Kolohe Andino wasn't at the meeting, but one can imagine which side he would have been on. Photo:WSL
WSL Competitors Seek Scoring Transparency, Including An Audio/Video Feed Of Judges’ Booth
Gossip Girl's on the case.
In a recent meeting between the WSL and World Professional Surfers (WPS)*, some CT surfers in attendance (there were 27 in total) questioned the importance and validity of the WSL’s Head Judge position.
According to notes from the WSL/WPS meeting, the WSL’s Deputy-Commissioner Renato Hickel defended the position, explaining that, “The Head Judge is the maestro, who conducts the orchestra.”
For those who don’t know, the WSL’s judging system works something like this:
In CT competition, there are five “official” judges who put down an individual score (between 0-10) for each wave surfed. These judges are separated by partitions and are meant to have zero communication with one another.

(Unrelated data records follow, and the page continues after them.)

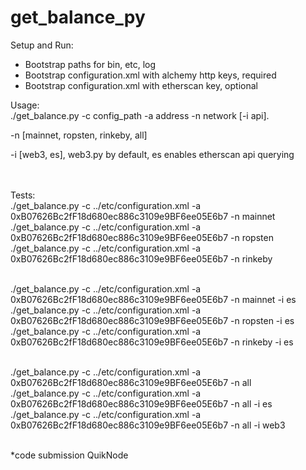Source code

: # get_balance_py

Setup and Run:   <br>
- Bootstrap paths for bin, etc, log <br>
- Bootstrap configuration.xml with alchemy http keys, required <br>
- Bootstrap configuration.xml with etherscan key, optional <br>

Usage:   <br>
./get_balance.py -c config_path -a address -n network [-i api].  <br>

  -n [mainnet, ropsten, rinkeby, all]  <br>

  -i [web3, es], web3.py by default, es enables etherscan api querying<br><br><br>
  
  
Tests: <br>
./get_balance.py -c ../etc/configuration.xml -a 0xB07626Bc2fF18d680ec886c3109e9BF6ee05E6b7 -n mainnet <br>
./get_balance.py -c ../etc/configuration.xml -a 0xB07626Bc2fF18d680ec886c3109e9BF6ee05E6b7 -n ropsten <br>
./get_balance.py -c ../etc/configuration.xml -a 0xB07626Bc2fF18d680ec886c3109e9BF6ee05E6b7 -n rinkeby <br><br>

./get_balance.py -c ../etc/configuration.xml -a 0xB07626Bc2fF18d680ec886c3109e9BF6ee05E6b7 -n mainnet -i es <br>
./get_balance.py -c ../etc/configuration.xml -a 0xB07626Bc2fF18d680ec886c3109e9BF6ee05E6b7 -n ropsten -i es <br>
./get_balance.py -c ../etc/configuration.xml -a 0xB07626Bc2fF18d680ec886c3109e9BF6ee05E6b7 -n rinkeby -i es <br><br>

./get_balance.py -c ../etc/configuration.xml -a 0xB07626Bc2fF18d680ec886c3109e9BF6ee05E6b7 -n all  <br>
./get_balance.py -c ../etc/configuration.xml -a 0xB07626Bc2fF18d680ec886c3109e9BF6ee05E6b7 -n all -i es <br>
./get_balance.py -c ../etc/configuration.xml -a 0xB07626Bc2fF18d680ec886c3109e9BF6ee05E6b7 -n all -i web3 <br><br>

*code submission QuikNode

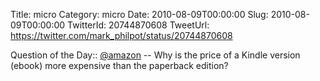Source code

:Title: micro
Category: micro
Date: 2010-08-09T00:00:00
Slug: 2010-08-09T00:00:00
TwitterId: 20744870608
TweetUrl: https://twitter.com/mark_philpot/status/20744870608

Question of the Day:: [@amazon](https://twitter.com/amazon) -- Why is the price of a Kindle version (ebook) more expensive than the paperback edition?
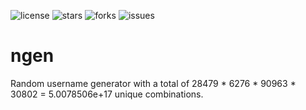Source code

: ![license](https://img.shields.io/github/license/symmetric-project/ngen)
![stars](https://img.shields.io/github/stars/symmetric-project/ngen)
![forks](https://img.shields.io/github/forks/symmetric-project/ngen)
![issues](https://img.shields.io/github/issues/symmetric-project/ngen)

# ngen
Random username generator with a total of 28479 * 6276 * 90963 * 30802 = 5.0078506e+17 unique combinations.
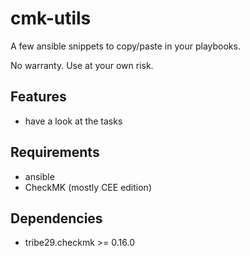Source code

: cmk-utils
=========

A few ansible snippets to copy/paste in your playbooks.

No warranty. Use at your own risk.

Features
--------

* have a look at the tasks

Requirements
------------

* ansible
* CheckMK (mostly CEE edition)

Dependencies
------------

* tribe29.checkmk >= 0.16.0
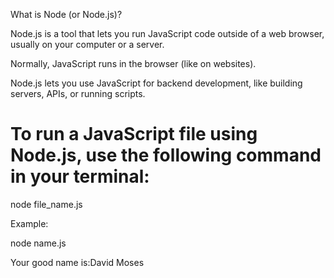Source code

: What is Node (or Node.js)?

Node.js is a tool that lets you run JavaScript code outside of a web browser, usually on your computer or a server.

Normally, JavaScript runs in the browser (like on websites).

Node.js lets you use JavaScript for backend development, like building servers, APIs, or running scripts.

# To run a JavaScript file using Node.js, use the following command in your terminal:

node file_name.js

Example:

node name.js

Your good name is:David Moses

Waves are scored in relation to others in the same singular heat, and are based on the day's scoring criteria, which is developed by the Head Judge and texted to all competitors and judges before the day begins.
Separate from these five “official” judges is the Head Judge, who oversees the five judges’ decisions but does not put down a score of his own.
The widely accepted theory (though not verified by the WSL) is that each of the five judges writes down their initial impression of a wave on a piece of paper. Then, before the judges can input their official score to the computer, the Head Judge looks at all five scores to see if anybody is dramatically too high or too low, at which point he either gives them the go-ahead to post or encourages one or more of the judges to bump the score up or down to get nearer to the average.
Up until the 2018 season, the WSL’s Head Judge position was held by Australia’s Richie Porta. This year it’s Australia’s Pritamo Ahrendt.
The WSL’s Head-Commissioner, Kieren Perrrow, doubled-down on Renato's defense, explaining that the Head Judge does not interfere with the other judges’ scores. Instead, he creates the daily criteria, evaluates judges’ performance, and develops their skills.
Unsatisfied with this response, the WPS requested to implement a system with audio/video in the judges’ booth, explaining that 27 CT surfers voted Yes on this idea.
According to the notes, Renato Hickel explained that surfers had been invited in the beginning of the year to shadow the judges.
This prompted some of the Women’s CT surfers to relay their experience of the matter, which was that they had tried to shadow the judges earlier this season but were denied. At The Surf Ranch Pro, surfers were also not allowed to shadow the judges.
Surfers continued to voice specific concerns about the judging, including confusion around what type of surfing prevailed – power or progression. They also proposed the idea of bringing observers from other sports to see how surfing is currently judged and how it can be improved.
Despite this, it remains unclear if any changes to the judging will be made in the upcoming 2019 Championship Tour season.
That's all for now!
*WPS is a group that advocates for surfers’ rights, essentially like a Surfers’ Union. CT surfers Ace Buchan and Sage Erickson are representatives on the WPS board.